===== Extracted data
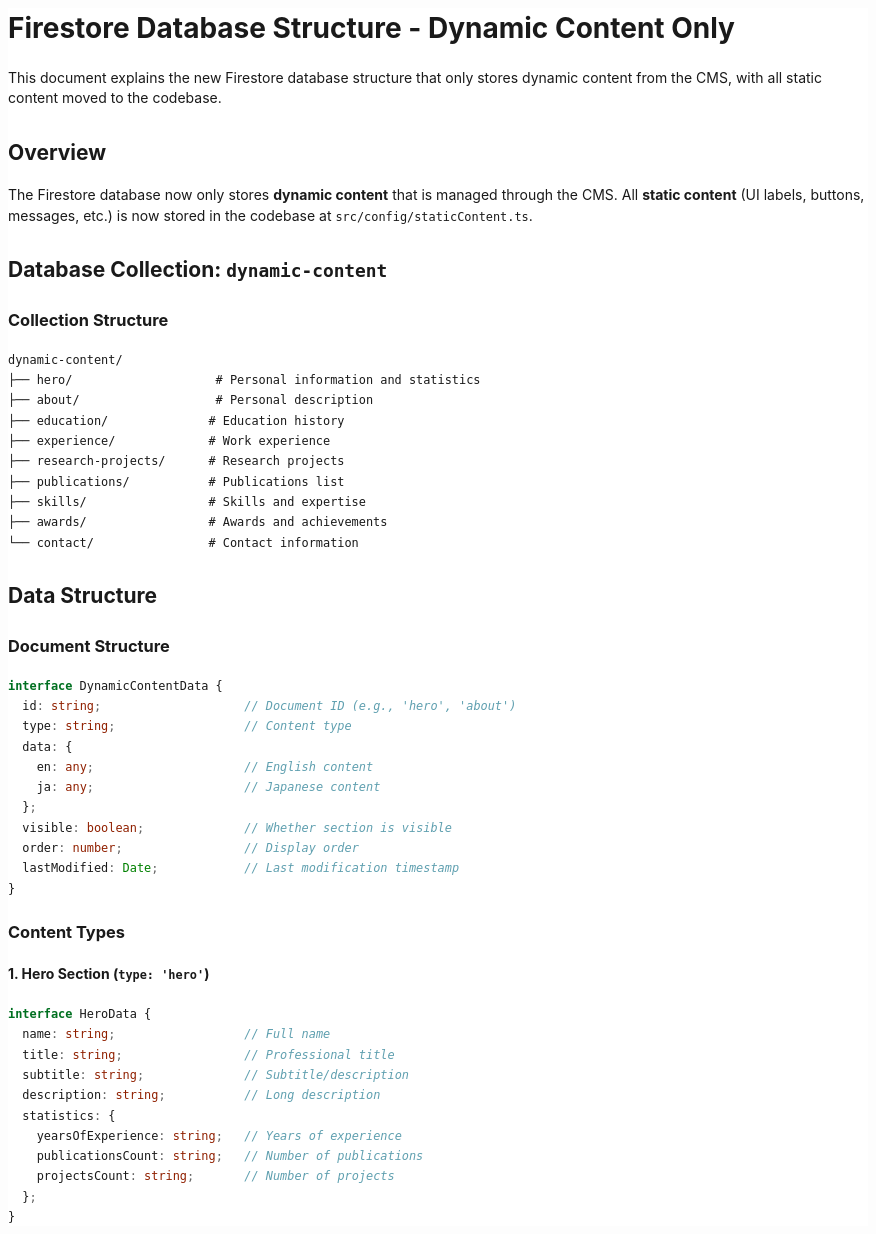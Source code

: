 # Firestore Database Structure - Dynamic Content Only

This document explains the new Firestore database structure that only stores dynamic content from the CMS, with all static content moved to the codebase.

## Overview

The Firestore database now only stores **dynamic content** that is managed through the CMS. All **static content** (UI labels, buttons, messages, etc.) is now stored in the codebase at `src/config/staticContent.ts`.

## Database Collection: `dynamic-content`

### Collection Structure
```
dynamic-content/
├── hero/                    # Personal information and statistics
├── about/                   # Personal description
├── education/              # Education history
├── experience/             # Work experience
├── research-projects/      # Research projects
├── publications/           # Publications list
├── skills/                 # Skills and expertise
├── awards/                 # Awards and achievements
└── contact/                # Contact information
```

## Data Structure

### Document Structure
```typescript
interface DynamicContentData {
  id: string;                    // Document ID (e.g., 'hero', 'about')
  type: string;                  // Content type
  data: {
    en: any;                     // English content
    ja: any;                     // Japanese content
  };
  visible: boolean;              // Whether section is visible
  order: number;                 // Display order
  lastModified: Date;            // Last modification timestamp
}
```

### Content Types

#### 1. Hero Section (`type: 'hero'`)
```typescript
interface HeroData {
  name: string;                  // Full name
  title: string;                 // Professional title
  subtitle: string;              // Subtitle/description
  description: string;           // Long description
  statistics: {
    yearsOfExperience: string;   // Years of experience
    publicationsCount: string;   // Number of publications
    projectsCount: string;       // Number of projects
  };
}
```
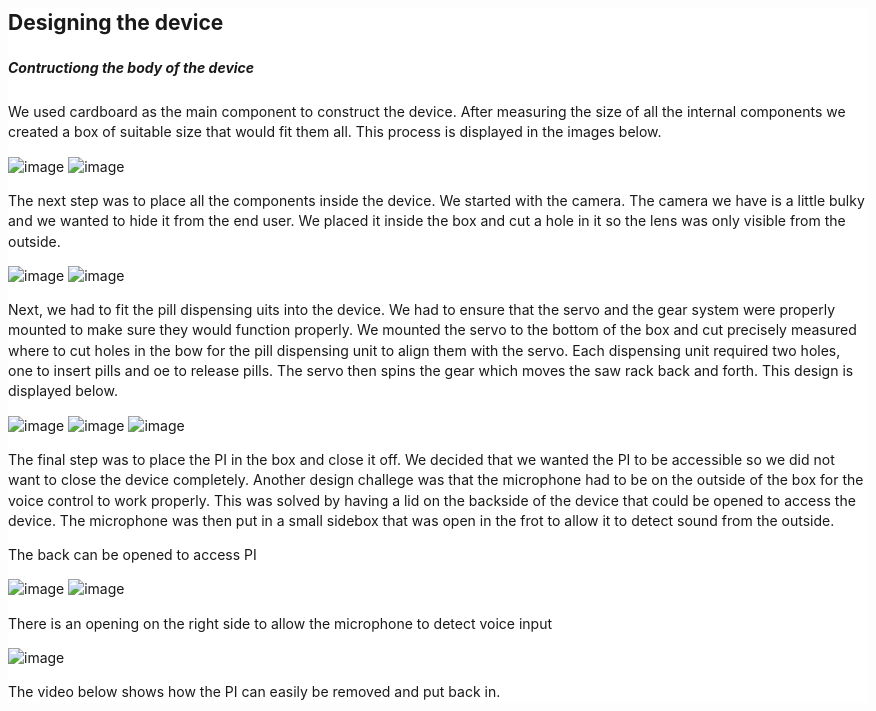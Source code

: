 
## Designing the device

##### Contructiong the body of the device

We used cardboard as the main component to construct the device. After measuring the size of all the internal components we created a box of suitable size that would fit them all. This process is displayed in the images below.

<img width="551" alt="image" src="https://user-images.githubusercontent.com/42963791/145731926-94b825bb-d86d-4cee-9879-ea1e5a352d21.png">

<img width="552" alt="image" src="https://user-images.githubusercontent.com/42963791/145731934-5593653c-e6e7-4e4a-b210-693a0557a650.png">

The next step was to place all the components inside the device. We started with the camera. The camera we have is a little bulky and we wanted to hide it from the end user. We placed it inside the box and cut a hole in it so the lens was only visible from the outside.

<img width="543" alt="image" src="https://user-images.githubusercontent.com/42963791/145732059-ba9718f4-8a67-42a2-84ef-1ab3be71369d.png">

<img width="538" alt="image" src="https://user-images.githubusercontent.com/42963791/145732064-8325776e-b4e2-4f85-b0de-59dddd89c39b.png">

Next, we had to fit the pill dispensing uits into the device. We had to ensure that the servo and the gear system were properly mounted to make sure they would function properly. We mounted the servo to the bottom of the box and cut precisely measured where to cut holes in the bow for the pill dispensing unit to align them with the servo. Each dispensing unit required two holes, one to insert pills and oe to release pills. The servo then spins the gear which moves the saw rack back and forth. This design is displayed below.

<img width="732" alt="image" src="https://user-images.githubusercontent.com/42963791/145732302-8a00a01e-989f-49db-8f6c-c88d0e8c8d68.png">

<img width="972" alt="image" src="https://user-images.githubusercontent.com/42963791/145732288-cbf39553-2265-4e95-a301-9eadc727d000.png">

<img width="714" alt="image" src="https://user-images.githubusercontent.com/42963791/145732315-b90f6cb1-79a3-474a-8cfb-81b955da3d02.png">

The final step was to place the PI in the box and close it off. We decided that we wanted the PI to be accessible so we did not want to close the device completely. Another design challege was that the microphone had to be on the outside of the box for the voice control to work properly. This was solved by having a lid on the backside of the device that could be opened to access the device. The microphone was then put in a small sidebox that was open in the frot to allow it to detect sound from the outside. 

The back can be opened to access PI

<img width="965" alt="image" src="https://user-images.githubusercontent.com/42963791/145732527-cddc49c2-03c7-4c0b-b420-113517f7bf43.png">

<img width="966" alt="image" src="https://user-images.githubusercontent.com/42963791/145732539-001e0dd6-e482-42b9-96f0-8d96ad9acacd.png">

There is an opening on the right side to allow the microphone to detect voice input

<img width="969" alt="image" src="https://user-images.githubusercontent.com/42963791/145732558-91890cac-d13e-4478-a29a-64791da1ffa3.png">

The video below shows how the PI can easily be removed and put back in.
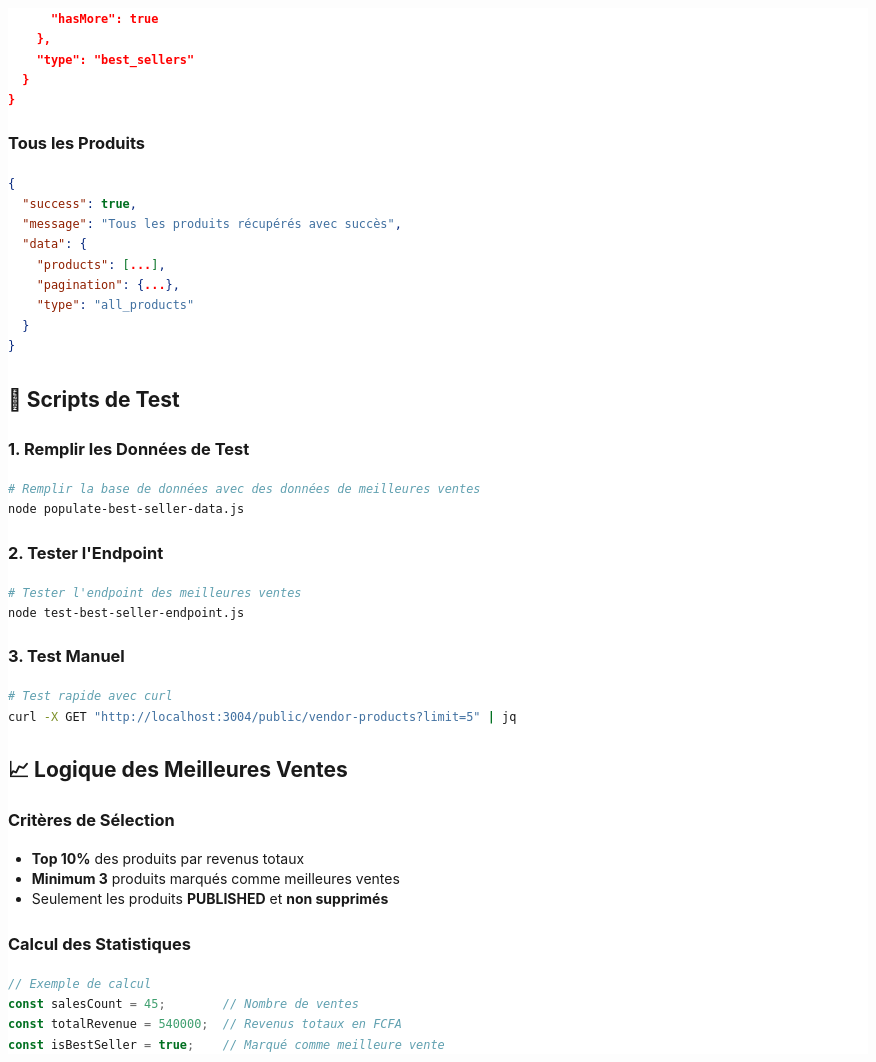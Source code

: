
 ```json
      "hasMore": true
    },
    "type": "best_sellers"
  }
}
```

### **Tous les Produits**
```json
{
  "success": true,
  "message": "Tous les produits récupérés avec succès",
  "data": {
    "products": [...],
    "pagination": {...},
    "type": "all_products"
  }
}
```

## 🚀 **Scripts de Test**

### **1. Remplir les Données de Test**
```bash
# Remplir la base de données avec des données de meilleures ventes
node populate-best-seller-data.js
```

### **2. Tester l'Endpoint**
```bash
# Tester l'endpoint des meilleures ventes
node test-best-seller-endpoint.js
```

### **3. Test Manuel**
```bash
# Test rapide avec curl
curl -X GET "http://localhost:3004/public/vendor-products?limit=5" | jq
```

## 📈 **Logique des Meilleures Ventes**

### **Critères de Sélection**
- **Top 10%** des produits par revenus totaux
- **Minimum 3** produits marqués comme meilleures ventes
- Seulement les produits **PUBLISHED** et **non supprimés**

### **Calcul des Statistiques**
```javascript
// Exemple de calcul
const salesCount = 45;        // Nombre de ventes
const totalRevenue = 540000;  // Revenus totaux en FCFA
const isBestSeller = true;    // Marqué comme meilleure vente
```
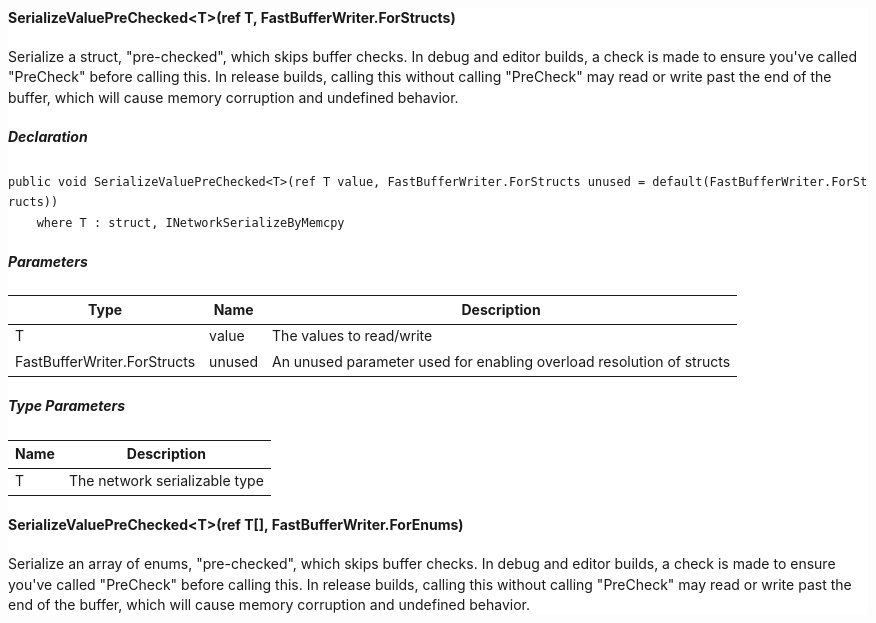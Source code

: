 #### SerializeValuePreChecked\<T\>(ref T, FastBufferWriter.ForStructs)

<div class="markdown level1 summary">

Serialize a struct, "pre-checked", which skips buffer checks. In debug
and editor builds, a check is made to ensure you've called "PreCheck"
before calling this. In release builds, calling this without calling
"PreCheck" may read or write past the end of the buffer, which will
cause memory corruption and undefined behavior.

</div>

<div class="markdown level1 conceptual">

</div>

##### Declaration

<div class="codewrapper">

``` lang-csharp
public void SerializeValuePreChecked<T>(ref T value, FastBufferWriter.ForStructs unused = default(FastBufferWriter.ForStructs))
    where T : struct, INetworkSerializeByMemcpy
```

</div>

##### Parameters

| Type                        | Name   | Description                                                          |
|-----------------------------|--------|----------------------------------------------------------------------|
| T                           | value  | The values to read/write                                             |
| FastBufferWriter.ForStructs | unused | An unused parameter used for enabling overload resolution of structs |

##### Type Parameters

| Name | Description                   |
|------|-------------------------------|
| T    | The network serializable type |

#### SerializeValuePreChecked\<T\>(ref T\[\], FastBufferWriter.ForEnums)

<div class="markdown level1 summary">

Serialize an array of enums, "pre-checked", which skips buffer checks.
In debug and editor builds, a check is made to ensure you've called
"PreCheck" before calling this. In release builds, calling this without
calling "PreCheck" may read or write past the end of the buffer, which
will cause memory corruption and undefined behavior.

</div>

<div class="markdown level1 conceptual">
==========
Exercise requirements » Since the pictures are not part of the copy, transcribe only the remaining material, exactly.

Task solution »
Source code

: # Firestore Database Structure - Dynamic Content Only

This document explains the new Firestore database structure that only stores dynamic content from the CMS, with all static content moved to the codebase.

## Overview

The Firestore database now only stores **dynamic content** that is managed through the CMS. All **static content** (UI labels, buttons, messages, etc.) is now stored in the codebase at `src/config/staticContent.ts`.

## Database Collection: `dynamic-content`

### Collection Structure
```
dynamic-content/
├── hero/                    # Personal information and statistics
├── about/                   # Personal description
├── education/              # Education history
├── experience/             # Work experience
├── research-projects/      # Research projects
├── publications/           # Publications list
├── skills/                 # Skills and expertise
├── awards/                 # Awards and achievements
└── contact/                # Contact information
```

## Data Structure

### Document Structure
```typescript
interface DynamicContentData {
  id: string;                    // Document ID (e.g., 'hero', 'about')
  type: string;                  // Content type
  data: {
    en: any;                     // English content
    ja: any;                     // Japanese content
  };
  visible: boolean;              // Whether section is visible
  order: number;                 // Display order
  lastModified: Date;            // Last modification timestamp
}
```

### Content Types

#### 1. Hero Section (`type: 'hero'`)
```typescript
interface HeroData {
  name: string;                  // Full name
  title: string;                 // Professional title
  subtitle: string;              // Subtitle/description
  description: string;           // Long description
  statistics: {
    yearsOfExperience: string;   // Years of experience
    publicationsCount: string;   // Number of publications
    projectsCount: string;       // Number of projects
  };
}
```
Source code

: 
## Designing the device

##### Contructiong the body of the device

We used cardboard as the main component to construct the device. After measuring the size of all the internal components we created a box of suitable size that would fit them all. This process is displayed in the images below.

<img width="551" alt="image" src="https://user-images.githubusercontent.com/42963791/145731926-94b825bb-d86d-4cee-9879-ea1e5a352d21.png">

<img width="552" alt="image" src="https://user-images.githubusercontent.com/42963791/145731934-5593653c-e6e7-4e4a-b210-693a0557a650.png">

The next step was to place all the components inside the device. We started with the camera. The camera we have is a little bulky and we wanted to hide it from the end user. We placed it inside the box and cut a hole in it so the lens was only visible from the outside.

<img width="543" alt="image" src="https://user-images.githubusercontent.com/42963791/145732059-ba9718f4-8a67-42a2-84ef-1ab3be71369d.png">

<img width="538" alt="image" src="https://user-images.githubusercontent.com/42963791/145732064-8325776e-b4e2-4f85-b0de-59dddd89c39b.png">

Next, we had to fit the pill dispensing uits into the device. We had to ensure that the servo and the gear system were properly mounted to make sure they would function properly. We mounted the servo to the bottom of the box and cut precisely measured where to cut holes in the bow for the pill dispensing unit to align them with the servo. Each dispensing unit required two holes, one to insert pills and oe to release pills. The servo then spins the gear which moves the saw rack back and forth. This design is displayed below.

<img width="732" alt="image" src="https://user-images.githubusercontent.com/42963791/145732302-8a00a01e-989f-49db-8f6c-c88d0e8c8d68.png">

<img width="972" alt="image" src="https://user-images.githubusercontent.com/42963791/145732288-cbf39553-2265-4e95-a301-9eadc727d000.png">

<img width="714" alt="image" src="https://user-images.githubusercontent.com/42963791/145732315-b90f6cb1-79a3-474a-8cfb-81b955da3d02.png">

The final step was to place the PI in the box and close it off. We decided that we wanted the PI to be accessible so we did not want to close the device completely. Another design challege was that the microphone had to be on the outside of the box for the voice control to work properly. This was solved by having a lid on the backside of the device that could be opened to access the device. The microphone was then put in a small sidebox that was open in the frot to allow it to detect sound from the outside. 

The back can be opened to access PI

<img width="965" alt="image" src="https://user-images.githubusercontent.com/42963791/145732527-cddc49c2-03c7-4c0b-b420-113517f7bf43.png">

<img width="966" alt="image" src="https://user-images.githubusercontent.com/42963791/145732539-001e0dd6-e482-42b9-96f0-8d96ad9acacd.png">

There is an opening on the right side to allow the microphone to detect voice input

<img width="969" alt="image" src="https://user-images.githubusercontent.com/42963791/145732558-91890cac-d13e-4478-a29a-64791da1ffa3.png">

The video below shows how the PI can easily be removed and put back in.
Source code

:
 ```json
      "hasMore": true
    },
    "type": "best_sellers"
  }
}
```

### **Tous les Produits**
```json
{
  "success": true,
  "message": "Tous les produits récupérés avec succès",
  "data": {
    "products": [...],
    "pagination": {...},
    "type": "all_products"
  }
}
```

## 🚀 **Scripts de Test**

### **1. Remplir les Données de Test**
```bash
# Remplir la base de données avec des données de meilleures ventes
node populate-best-seller-data.js
```

### **2. Tester l'Endpoint**
```bash
# Tester l'endpoint des meilleures ventes
node test-best-seller-endpoint.js
```

### **3. Test Manuel**
```bash
# Test rapide avec curl
curl -X GET "http://localhost:3004/public/vendor-products?limit=5" | jq
```

## 📈 **Logique des Meilleures Ventes**

### **Critères de Sélection**
- **Top 10%** des produits par revenus totaux
- **Minimum 3** produits marqués comme meilleures ventes
- Seulement les produits **PUBLISHED** et **non supprimés**

### **Calcul des Statistiques**
```javascript
// Exemple de calcul
const salesCount = 45;        // Nombre de ventes
const totalRevenue = 540000;  // Revenus totaux en FCFA
const isBestSeller = true;    // Marqué comme meilleure vente
```
Source code

: #### SerializeValuePreChecked\<T\>(ref T, FastBufferWriter.ForStructs)

<div class="markdown level1 summary">

Serialize a struct, "pre-checked", which skips buffer checks. In debug
and editor builds, a check is made to ensure you've called "PreCheck"
before calling this. In release builds, calling this without calling
"PreCheck" may read or write past the end of the buffer, which will
cause memory corruption and undefined behavior.

</div>

<div class="markdown level1 conceptual">

</div>

##### Declaration

<div class="codewrapper">

``` lang-csharp
public void SerializeValuePreChecked<T>(ref T value, FastBufferWriter.ForStructs unused = default(FastBufferWriter.ForStructs))
    where T : struct, INetworkSerializeByMemcpy
```

</div>

##### Parameters

| Type                        | Name   | Description                                                          |
|-----------------------------|--------|----------------------------------------------------------------------|
| T                           | value  | The values to read/write                                             |
| FastBufferWriter.ForStructs | unused | An unused parameter used for enabling overload resolution of structs |

##### Type Parameters

| Name | Description                   |
|------|-------------------------------|
| T    | The network serializable type |

#### SerializeValuePreChecked\<T\>(ref T\[\], FastBufferWriter.ForEnums)

<div class="markdown level1 summary">

Serialize an array of enums, "pre-checked", which skips buffer checks.
In debug and editor builds, a check is made to ensure you've called
"PreCheck" before calling this. In release builds, calling this without
calling "PreCheck" may read or write past the end of the buffer, which
will cause memory corruption and undefined behavior.

</div>

<div class="markdown level1 conceptual">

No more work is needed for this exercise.